Standing around three feet high, the modern koala is roughly 25 pounds of claws and teeth, tufty ears and fluffy white marsupial tummy. You could give one a hug — experts suggest that they prefer it if you don’t — but you wouldn’t want to carry it around all day.
Now imagine that same koala, or one quite like it, weighing in at a much more manageable (and potentially cuter) six pounds.
Researchers at Flinders University in Adelaide, Australia, believe that such a creature, named Lumakoala blackae, once made its home in the country’s Northern Territory some 25 million years ago, most likely spending its days snacking on soft leaves and the occasional insect.
Their research, based on the discovery of fossilized molars at the Pwerte Marnte Marnte fossil site in the Australian outback, was published in the journal Scientific Reports this month.

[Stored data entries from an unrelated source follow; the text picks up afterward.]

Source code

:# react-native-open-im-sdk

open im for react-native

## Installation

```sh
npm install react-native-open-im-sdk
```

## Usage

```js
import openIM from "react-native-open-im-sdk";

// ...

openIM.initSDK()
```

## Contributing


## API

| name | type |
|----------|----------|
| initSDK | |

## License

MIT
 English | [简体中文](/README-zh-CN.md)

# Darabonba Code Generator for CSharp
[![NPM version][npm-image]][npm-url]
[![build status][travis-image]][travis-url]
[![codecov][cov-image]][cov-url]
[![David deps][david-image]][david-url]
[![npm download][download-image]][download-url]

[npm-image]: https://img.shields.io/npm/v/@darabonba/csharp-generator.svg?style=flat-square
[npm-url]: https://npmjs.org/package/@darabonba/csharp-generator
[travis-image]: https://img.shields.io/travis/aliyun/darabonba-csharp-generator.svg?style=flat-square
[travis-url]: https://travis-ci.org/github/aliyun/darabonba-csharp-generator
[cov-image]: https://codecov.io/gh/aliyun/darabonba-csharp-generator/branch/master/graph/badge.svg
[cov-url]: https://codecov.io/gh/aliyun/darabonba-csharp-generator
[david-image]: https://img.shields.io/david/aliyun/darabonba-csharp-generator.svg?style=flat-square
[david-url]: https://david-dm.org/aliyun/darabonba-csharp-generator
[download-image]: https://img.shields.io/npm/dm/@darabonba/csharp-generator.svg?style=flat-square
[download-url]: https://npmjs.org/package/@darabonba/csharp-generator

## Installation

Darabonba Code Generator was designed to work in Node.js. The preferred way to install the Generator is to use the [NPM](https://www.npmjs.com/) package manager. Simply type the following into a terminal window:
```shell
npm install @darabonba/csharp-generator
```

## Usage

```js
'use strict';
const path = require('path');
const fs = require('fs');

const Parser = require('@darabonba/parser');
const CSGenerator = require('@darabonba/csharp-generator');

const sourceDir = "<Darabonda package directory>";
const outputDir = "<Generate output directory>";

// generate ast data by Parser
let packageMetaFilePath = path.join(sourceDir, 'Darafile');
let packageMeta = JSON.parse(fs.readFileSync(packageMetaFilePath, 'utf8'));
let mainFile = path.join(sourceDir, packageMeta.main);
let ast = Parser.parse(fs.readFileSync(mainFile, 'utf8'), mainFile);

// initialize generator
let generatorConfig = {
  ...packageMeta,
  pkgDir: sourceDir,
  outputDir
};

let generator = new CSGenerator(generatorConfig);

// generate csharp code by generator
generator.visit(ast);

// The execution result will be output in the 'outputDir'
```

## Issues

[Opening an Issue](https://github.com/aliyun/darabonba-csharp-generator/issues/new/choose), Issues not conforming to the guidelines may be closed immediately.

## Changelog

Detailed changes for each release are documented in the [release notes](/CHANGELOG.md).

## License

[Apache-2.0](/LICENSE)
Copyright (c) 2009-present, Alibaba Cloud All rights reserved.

Marsupials are often erroneously thought to live only in Australia. While Australia does have an impressive array of particularly charismatic examples — platypuses, Tasmanian devils, kangaroos, koalas, wombats, wallabies and bandicoots, to name a few — these comprise roughly 70 percent of the world’s population, with the other 30 percent hailing from the Americas.
Somewhere between 65 million and 50 million years ago, Australian marsupials, known as diprotodontians, set off on a different evolutionary track from those located elsewhere in the world. The details of precisely how this occurred are unclear: There is, researchers note, an “approximately 30-million-year-gap” in the fossil record obscuring the first half of diprotodontian evolution, tens of millions of years ago, when the world’s continental boundaries were entirely different than today’s.
This unprepossessing cat-sized koala may be the missing link, Arthur Crichton, a doctoral student at Flinders University who led the study, said in a statement.
“In the past, it was suggested the enigmatic Thylacotinga and Chulpasia” — two other species of ancient marsupials — “may have been closely related to marsupials from South America,” he said.
“However, the discovery of Lumakoala suggests that Thylacotinga and Chulpasia could actually be early relatives of Australian herbivorous marsupials such as koalas, wombats, kangaroos and possums.”
Fossilized remains found at the site near Alice Springs had previously been thought to resemble some of those specimens previously found in South America, said Robin Beck, who coauthored the study with Mr. Crichton.
Instead, Dr. Beck said, also in a statement, “These Tingamarran marsupials are less mysterious than we thought, and now appear to be ancient relatives of younger, more familiar groups like koalas.” Tingamarra is an extinct genus of small mammals from Australia.
He added: “It shows how finding new fossils like Lumakoala, even if only a few teeth, can revolutionize our understanding of the history of life on Earth.”
In fact, koalas of all sizes seem to have proliferated in prehistoric Australia, Gavin Prideaux, a Flinders University paleontologist and a co-author of the study, said in a statement.
“Until now, there’s been no record of koalas ever being in the Northern Territory; now there are three different species from a single fossil site,” Dr. Prideaux said. “While we have only one koala species today, we now know there were at least seven from the late Oligocene — along with giant koala-like marsupials called ilariids,” he said, referring to a period about 30 million years ago.
The littlest koalas are particularly appealing. But their largest relatives, the ilariids, might have been a rather terrifying proposition, with an estimated weight of as much as 440 pounds, roughly the size of an upright piano.